Course Cake, Dessert, Snack Keyword Almonds, Dinner party, Easter, Figs, Plant-based, Plums, Valentines, Vegan
Prep Time 15 minutes minutes Cook Time 35 minutes minutes
For the base
- 3 tbsp olive oil
- 1 tbsp apple cider vinegar
The dry ingredients
- 125 g ground almonds
- 3 tbsp desiccated coconut
- 2 tbsp ground flax seed
- 1 tsp baking powder
- 1/2 tsp salt
- Zest 1 lemon
The wet ingredients
- 3 tbsp almond butter or peanut butter
- 2 tbsp maple syrup
- 1 tsp vanilla powder
- 1 tsp almond extract
- 125 ml almond milk
For the fig paste
- 10 dried figs
- 5 tbsp water
For the topping
- 3 fresh figs sliced
- 3 fresh plums sliced
- Coconut/brown sugar to sprinkle–optional
In a small bowl mix the olive oil and vinegar.

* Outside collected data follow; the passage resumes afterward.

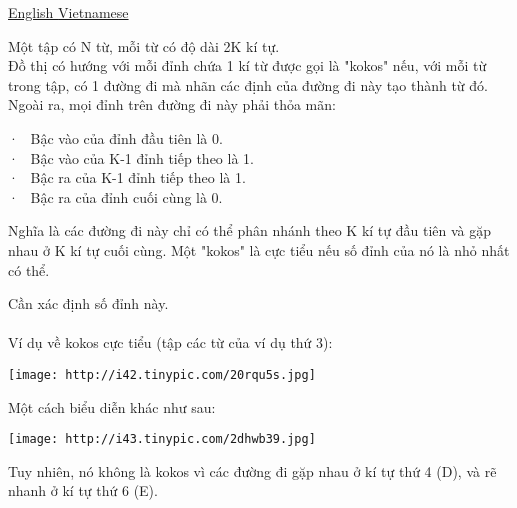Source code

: \href{/problems/show/MKOKOS/en/}{       English      }\href{/problems/show/MKOKOS/vn/}{       Vietnamese      }



   Một tập có N từ, mỗi từ có độ dài 2K kí tự.   
\\   Đồ thị có hướng với mỗi đỉnh chứa 1 kí từ được gọi là "kokos" nếu, với mỗi từ trong tập, có 1 đường đi mà nhãn các định của đường đi này tạo thành từ đó. Ngoài ra, mọi đỉnh trên đường đi này phải thỏa mãn:  

   ·  Bậc vào của đỉnh đầu tiên là 0.   
\\   ·  Bậc vào của K-1 đỉnh tiếp theo là 1.   
\\   ·  Bậc ra của K-1 đỉnh tiếp theo là 1.   
\\   ·  Bậc ra của đỉnh cuối cùng là 0.  

   Nghĩa là các đường đi này chỉ có thể phân nhánh theo K kí tự đầu tiên và gặp nhau ở K kí tự cuối cùng. Một "kokos" là cực tiểu nếu số đỉnh của nó là nhỏ nhất có thể.  

   Cần xác định số đỉnh này.   
\\
\\   Ví dụ về kokos cực tiểu (tập các từ của ví dụ thứ 3):  


\texttt{[image: http://i42.tinypic.com/20rqu5s.jpg]}

   Một cách biểu diễn khác như sau:  


\texttt{[image: http://i43.tinypic.com/2dhwb39.jpg]}

   Tuy nhiên, nó không là kokos vì các đường đi gặp nhau ở kí tự thứ 4 (D), và rẽ nhanh ở kí tự thứ 6 (E).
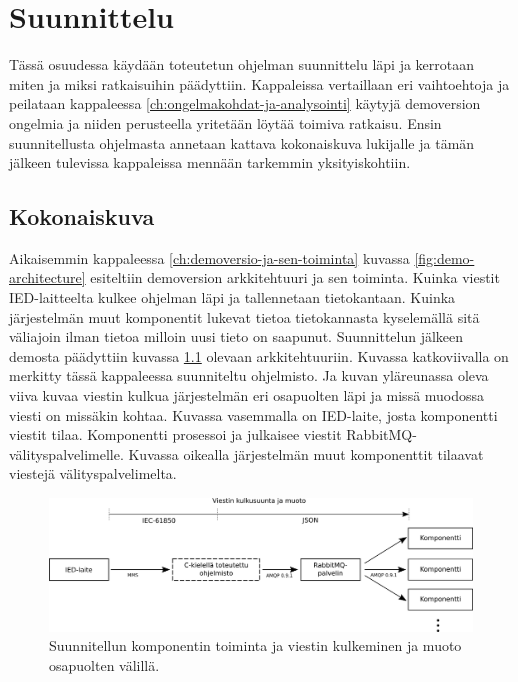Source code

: \chapter{Suunnittelu}
\label{ch:suunnittelu}
Tässä osuudessa käydään toteutetun ohjelman suunnittelu läpi ja kerrotaan miten ja miksi ratkaisuihin päädyttiin. Kappaleissa vertaillaan eri vaihtoehtoja ja peilataan kappaleessa \ref{ch:ongelmakohdat-ja-analysointi} käytyjä demoversion ongelmia ja niiden perusteella yritetään löytää toimiva ratkaisu. Ensin suunnitellusta ohjelmasta annetaan kattava kokonaiskuva lukijalle ja tämän jälkeen tulevissa kappaleissa mennään tarkemmin yksityiskohtiin.


\section{Kokonaiskuva}
Aikaisemmin kappaleessa \ref{ch:demoversio-ja-sen-toiminta} kuvassa \ref{fig:demo-architecture} esiteltiin demoversion arkkitehtuuri ja sen toiminta. Kuinka viestit IED-laitteelta kulkee ohjelman läpi ja tallennetaan tietokantaan. Kuinka järjestelmän muut komponentit lukevat tietoa tietokannasta kyselemällä sitä väliajoin ilman tietoa milloin uusi tieto on saapunut. Suunnittelun jälkeen demosta päädyttiin kuvassa \ref{fig:planned-system-architecture} olevaan arkkitehtuuriin. Kuvassa katkoviivalla on merkitty tässä kappaleessa suunniteltu ohjelmisto. Ja kuvan yläreunassa oleva viiva kuvaa viestin kulkua järjestelmän eri osapuolten läpi ja missä muodossa viesti on missäkin kohtaa. Kuvassa vasemmalla on IED-laite, josta komponentti viestit tilaa. Komponentti prosessoi ja julkaisee viestit RabbitMQ-välityspalvelimelle. Kuvassa oikealla järjestelmän muut komponenttit tilaavat viestejä välityspalvelimelta.

\begin{figure}[ht!]
	\includegraphics[width=1\textwidth]{pictures/planned-system-architecture.png}
	\caption{Suunnitellun komponentin toiminta ja viestin kulkeminen ja muoto osapuolten välillä.}
	\label{fig:planned-system-architecture}
\end{figure}

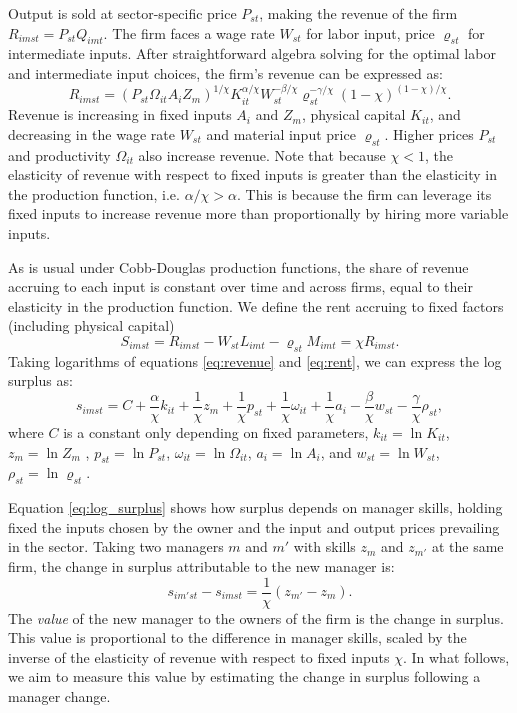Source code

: \documentclass[11pt,a4paper]{article}
\begin{document}
Output is sold at sector-specific price $P_{st}$, making the revenue of the firm $R_{imst} = P_{st}Q_{imt}$. The firm faces a wage rate $W_{st}$ for labor input, price $\varrho_{st}$ for intermediate inputs. After straightforward algebra solving for the optimal labor and intermediate input choices, the firm's revenue can be expressed as:
\begin{equation}\label{eq:revenue}
R_{imst} = (P_{st}\Omega_{it}A_i Z_m)^{1/\chi}
K_{it}^{\alpha/\chi}
W_{st}^{-\beta/\chi}
\varrho_{st}^{-\gamma/\chi}
(1-\chi)^{(1-\chi)/\chi}.
\end{equation}
Revenue is increasing in fixed inputs $A_i$ and $Z_m$, physical capital $K_{it}$, and decreasing in the wage rate $W_{st}$ and material input price $\varrho_{st}$. Higher prices $P_{st}$ and productivity $\Omega_{it}$ also increase revenue. Note that because $\chi<1$, the elasticity of revenue with respect to fixed inputs is greater than the elasticity in the production function, i.e. $\alpha/\chi > \alpha$. This is because the firm can leverage its fixed inputs to increase revenue more than proportionally by hiring more variable inputs.

As is usual under Cobb-Douglas production functions, the share of revenue accruing to each input is constant over time and across firms, equal to their elasticity in the production function. We define the rent accruing to fixed factors (including physical capital) 
\begin{equation}\label{eq:rent}
S_{imst} = R_{imst} - W_{st}L_{imt} - \varrho_{st}M_{imt} = \chi R_{imst}.
\end{equation}
Taking logarithms of equations \eqref{eq:revenue} and \eqref{eq:rent}, we can express the log surplus as:      
\begin{equation}\label{eq:log_surplus}
s_{imst} = C+\frac\alpha\chi k_{it} + \frac1\chi {z}_{m} + \frac1\chi p_{st} + \frac1\chi{\omega}_{it}+\frac1\chi a_i 
- \frac\beta\chi w_{st} - \frac\gamma\chi \rho_{st},
\end{equation}
where $C$ is a constant only depending on fixed parameters, $k_{it} = \ln K_{it}$, ${z}_{m} = \ln Z_m$ , $ p_{st} = \ln P_{st}$, ${\omega}_{it} = \ln\Omega_{it}$, $a_i = \ln A_i$, and $w_{st} = \ln W_{st}$, $\rho_{st} = \ln \varrho_{st}$. 

Equation \eqref{eq:log_surplus} shows how surplus depends on manager skills, holding fixed the inputs chosen by the owner and the input and output prices prevailing in the sector. Taking two managers $m$ and $m'$ with skills ${z}_m$ and ${z}_{m'}$ at the same firm, the change in surplus attributable to the new manager is:
\begin{equation}\label{eq:manager_change}
s_{im'st} - s_{imst} = \frac1\chi({z}_{m'} - {z}_{m}).
\end{equation}
The \emph{value} of the new manager to the owners of the firm is the change in surplus. This value is proportional to the difference in manager skills, scaled by the inverse of the elasticity of revenue with respect to fixed inputs $\chi$. In what follows, we aim to measure this value by estimating the change in surplus following a manager change.
\end{document}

Preheat the oven to 180c and line a loose-bottomed tart pan with baking paper and grease the sides.
Mix the dry ingredients together in a bowl (ground almond, coconut, ground flaxseeds, lemon zest, baking powder, and salt).
In a small bowl, mix the almond butter, maple, almond essence and vanilla, almond milk. Now mix in the olive oil & vinegar.
Add the wet mixture to the dry mixture and stir thoroughly to combine.
Spoon into the cake tin and flatten out.
To make the paste
Add all the ingredients to a food processor and blitz until you get a paste.
Spread the paste over the base, then add the sliced fresh figs & plums on top. Sprinkle some sugar over the top.
Bake for 35 minutes.
Remove from the oven and allow to cool.